# Neural Machine Translation
While it might not seem like it, one of the very first development in Artificial Intellience is Neural Machine Translation. Traditionally, machine translation is a challenging task that involves large statistical models developed using high sophisticated linguistic knowledge. In neural machine translation, deep neural networks are developed for the problem. Advancing toward using Artificial Intelligence in machine translation task, AI to look for patterns in the input language and provide the target language representations as output. 

## Data Preparation
Like many machine learning task, we need to start with the data. In this tutorial, we'll use a dataset of English to Vietnamese phrases. Think of this as learning Vietnamese or English using flashcards. The dataset can be download [here](https://www.kaggle.com/datasets/hungnm/englishvietnamese-translation). To prepare the dataset for modeling, we'll perform the following:

1. Start by reading in the associated data and scan through it
2. Cleanup punctuation
3. Process upper and lowercase words
4. Processing special characters
5. Handle duplciate phrases in English with different translations in Vietnamese

In [11]:
# import python libraries
import re
import numpy as np
from unicodedata import normalize

In [15]:
## Parameters
DATA_DIR = './data/'

In [21]:
## Helper Functions
def load_data(file_path:str) -> list:
  """
    Function to load data from a text file
    Read it line by line and return as a list of strings
    Inputs:
      - file_path {string}: path to the file to be read
    Outputs:
      - data {list}: list of strings
  """

  data = []
  with open(file_path, 'rt', encoding='utf-8') as file:
    # read file line by line
    for line in file:
      # remove leading and trailing whitespaces
      line = line.strip()
      # append to data list
      data.append(line)
    # close file
    file.close()


  return data


def to_pairs(doc1, doc2):
  """
    Function to convert join two lists of strings into a list of pairs
    Inputs:
      - doc1 {list}: list of strings
      - doc2 {list}: list of strings
    Outputs:
      - pairs {list}: list of pairs
  """
  # initialize list of pairs
  pairs = []
  for i in range(0, len(doc1)-1):

    # append pair of strings
    pairs.append([doc1[i], doc2[i]])

  return pairs

In [20]:
# Read in the data
# From initial inspection, the data between the English and Vietnamese sentences are aligned
# So we can read them in as pairs
english_text = load_data(DATA_DIR + 'raw/en_sents.txt')
vietnamese_text = load_data(DATA_DIR + 'raw/vi_sents.txt')
print(english_text[:5]), print(vietnamese_text[:5]), len(english_text), len(vietnamese_text)

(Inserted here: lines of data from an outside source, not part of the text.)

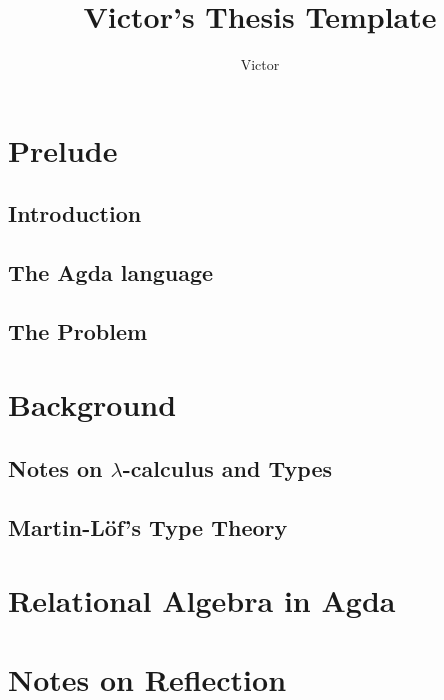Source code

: \documentclass{report}
\title{Victor's Thesis Template}
\author{Victor}
\begin{document}
\maketitle
\tableofcontents

\theoremstyle{plain}
\newtheorem{thm}{Theorem}[chapter]
\newtheorem{crl}{Corolary}[chapter]
\newtheorem{prob}{Problem}[chapter]
\newtheorem{prop}{Proposition}[chapter]

\theoremstyle{definition}
\newtheorem{lemma}{Lemma}[chapter]
\newtheorem{mydef}{Definition}[chapter]
\newtheorem{notation}{Notation}[chapter]

\theoremstyle{remark}
\newtheorem{nota}{Note}[chapter]

\chapter{Prelude}
\label{chap:prelude}

  \section{Introduction}
  \label{sec:prelude:introduction}
  
  
  \section{The Agda language}
  \label{sec:prelude:agdalanguage}
  
  
  \section{The Problem}
  \label{sec:prelude:theproblem}
  
  
\chapter{Background}
\label{chap:background}


  \section{Notes on $\lambda$-calculus and Types}
  \label{sec:background:lambdacalculus}
  
  
  \section{Martin-Löf's Type Theory}
  \label{sec:background:martinlof}
  
  
\chapter{Relational Algebra in Agda}
\label{chap:relationalalgebra}

  
\chapter{Notes on Reflection}
\label{chap:reflection}





\end{document}
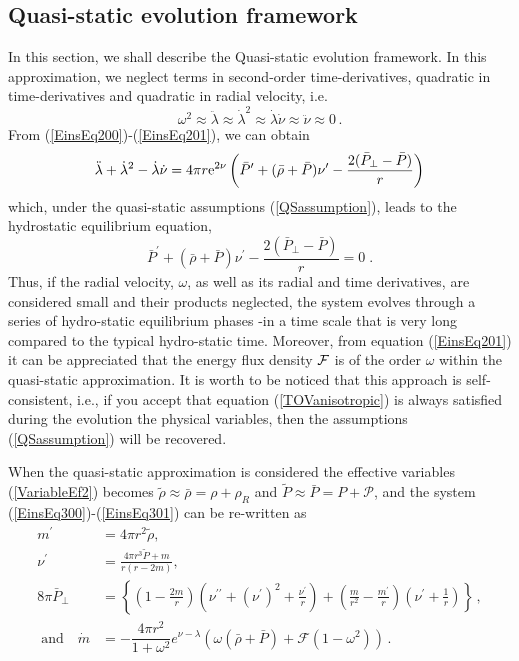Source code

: \documentclass[notitlepage,letterpaper, 10pt]{article}
\begin{document}
\subsection{Quasi-static evolution framework}
In this section, we shall describe the Quasi-static evolution framework. In this approximation, we neglect terms in second-order time-derivatives, quadratic in time-derivatives and quadratic in radial velocity, i.e.
\begin{equation}
\label{QSassumption}
\omega^{2} \approx 
\ddot{\lambda}\approx\dot{\lambda}^2\approx\dot{\lambda}\dot{\nu}\approx\ddot{\nu}\approx 0 \, .
\end{equation}
From (\ref{EinsEq200})-(\ref{EinsEq201}), we can obtain
\begin{equation}\label{hydrostatic}
\ddot{\lambda}+{\dot{\lambda}^2}-{\dot{\lambda} \dot{\nu} }=4\pi r{\rm e}^{2\nu}\left(\bar{P}^{\prime}+{(\bar{\rho} +\bar{P})\nu^{\prime}}-\frac{2(\bar{P}_\perp -\bar{P})}{r}\right)  
\end{equation}
which, under the quasi-static assumptions (\ref{QSassumption}), leads to the hydrostatic equilibrium equation, 
\begin{equation}\label{TOVanisotropic}
\bar{P}^{\prime}+{(\bar{\rho} +\bar{P})\nu^{\prime}}-\frac{2(\bar{P}_\perp -\bar{P})}{r}= 0 \; .
\end{equation} 
Thus, if the radial velocity, $\omega$, as well as its radial and time derivatives, are considered small and their products neglected, the system evolves through a series of hydro-static equilibrium phases  -in a time scale that is very long compared to the typical hydro-static time.  Moreover, from equation (\ref{EinsEq201}) it can be appreciated that the energy flux density ${\cal F}$ is of the order $\omega$ within the quasi-static approximation\cite{HerreraDiPrisco1997,BecerraHernandezNunez2015}.
It is worth to be noticed that this approach is self-consistent, i.e., if you accept that equation (\ref{TOVanisotropic}) is always satisfied during the evolution the physical variables, then the assumptions (\ref{QSassumption}) will be recovered.

When the quasi-static approximation is considered the effective variables (\ref{VariableEf2}) becomes $\tilde{\rho} \approx \bar{\rho}= \rho+ \rho_{R}$ and $\tilde{P} \approx \bar{P} = P+ \mathcal{P}$, and the system (\ref{EinsEq300})-(\ref{EinsEq301}) can be re-written as
\begin{align}
m^{\prime} &= 4 \pi r^{2}\tilde{\rho}, \label{EinsEq400} \\
\nu^{\prime} & = \frac{4\pi r^{3}\tilde{P}+ m}{r(r-2m)}, \label{EinsEq411} \\
8\pi \bar{P}_{\perp} &= \left\{ \left( 1-\frac{2m}{r} \right) \left( \nu^{\prime \prime} + (\nu^{\prime})^{2}+ \frac{\nu^{\prime}}{r}  \right) + \left(  \frac{m}{r^{2}} -\frac{m^{\prime }}{r}  \right) \left( \nu^{\prime} + \frac{1}{r}     \right)   \right\} \, ,  \label{EinsEq422} \\
\; \textrm{and} \quad \dot{m} &= 
-\dfrac{4 \pi r^{2}}{1+\omega^{2}} e^{\nu-\lambda}
\left( \omega(\bar{\rho}+ \bar{P})+ \mathcal{F}\left( 1-\omega^{2}\right) \right)  \label{EinsEq401}\, .
\end{align}
\end{document}
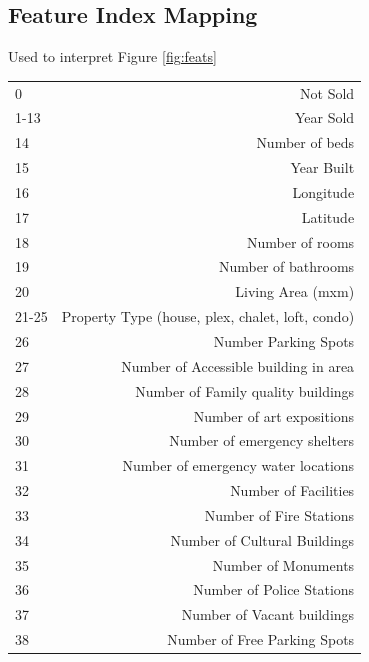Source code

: \documentclass{acm_proc_article-sp}
\begin{document}
\subsection{Feature Index Mapping}
Used to interpret Figure \ref{fig:feats} \\

\begin{tabular}{ l | r }
  0 & Not Sold \\
  1-13 & Year Sold \\
  14 & Number of beds \\
  15 & Year Built\\
  16 & Longitude\\
  17 & Latitude\\
  18 & Number of rooms\\
  19 & Number of bathrooms\\
  20 & Living Area (mxm)\\
  21-25 & Property Type (house, plex, chalet, loft, condo)\\
  26 & Number Parking Spots\\
  27 & Number of Accessible building in area\\
  28 & Number of Family quality buildings\\
  29 & Number of art expositions\\
  30 & Number of emergency shelters\\
  31 & Number of emergency water locations\\
  32 & Number of Facilities\\
  33 & Number of Fire Stations\\
  34 & Number of Cultural Buildings\\
  35 & Number of Monuments\\
  36 & Number of Police Stations\\
  37 & Number of Vacant buildings \\
  38 & Number of Free Parking Spots\\
\end{tabular}
\end{document}
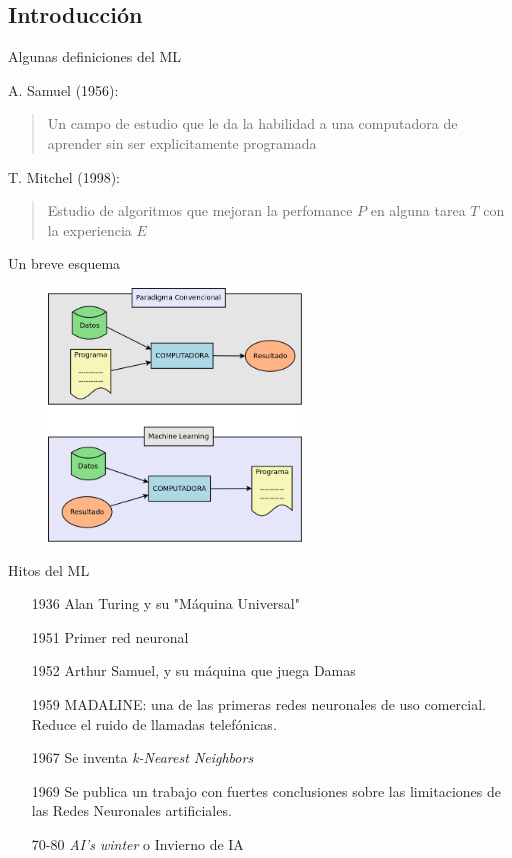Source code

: \documentclass[11pt]{beamer}
\begin{document}
\subsection{Introducci\'on}
\begin{frame}{Algunas definiciones del ML}


    A. Samuel (1956):
    \begin{quote}
        Un campo de estudio que le da la habilidad a una computadora de aprender sin ser explicitamente programada
    \end{quote}
    T. Mitchel (1998):
    \begin{quote}
        Estudio de algoritmos que mejoran la perfomance $P$ en alguna tarea $T$ con la experiencia $E$
    \end{quote}
\end{frame}
\begin{frame}{Un breve esquema}
    \begin{figure}
        \centering
        \includegraphics[width=0.6\textwidth]{images/ML_vs_programming.png}
        \label{fig:ML_vs_conventional}
    \end{figure}
\end{frame}
\begin{frame}{Hitos del ML}
\begin{itemize}
    \item[1936] Alan Turing y su "M\'aquina Universal"
    \item[1951] Primer red neuronal
    \item[1952] Arthur Samuel, y su m\'aquina que juega Damas
    \item[1959] MADALINE: una de las primeras redes neuronales de uso comercial. Reduce el ruido de llamadas telef\'onicas.
    \item[1967] Se inventa \textit{k-Nearest Neighbors}
    \item[1969] Se publica un trabajo con fuertes conclusiones sobre las limitaciones de las Redes Neuronales artificiales.
    \item[70-80] \textit{AI's winter} o Invierno de IA
\end{itemize}
\end{frame}
\end{document}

['Please put the dustpan in the broom closet', 'Be quiet for a moment.', 'Read this', 'Tom persuaded the store manager to give him back his money.', 'Friendship consists of mutual understanding']
['xin vui lòng đặt đồ hốt rác trong tủ chổi', 'im lặng một lát', 'đọc này', 'tom thuyết phục người quản lý cửa hàng trả lại tiền cho anh ta.', 'tình bạn bao gồm sự hiểu biết lẫn nhau']


(None, None, 254090, 254090)

In [23]:
# convert to pairs
sentence_pairs = to_pairs(english_text, vietnamese_text)
sentence_pairs[:5]

[['Please put the dustpan in the broom closet',
  'xin vui lòng đặt đồ hốt rác trong tủ chổi'],
 ['Be quiet for a moment.', 'im lặng một lát'],
 ['Read this', 'đọc này'],
 ['Tom persuaded the store manager to give him back his money.',
  'tom thuyết phục người quản lý cửa hàng trả lại tiền cho anh ta.'],
 ['Friendship consists of mutual understanding',
  'tình bạn bao gồm sự hiểu biết lẫn nhau']]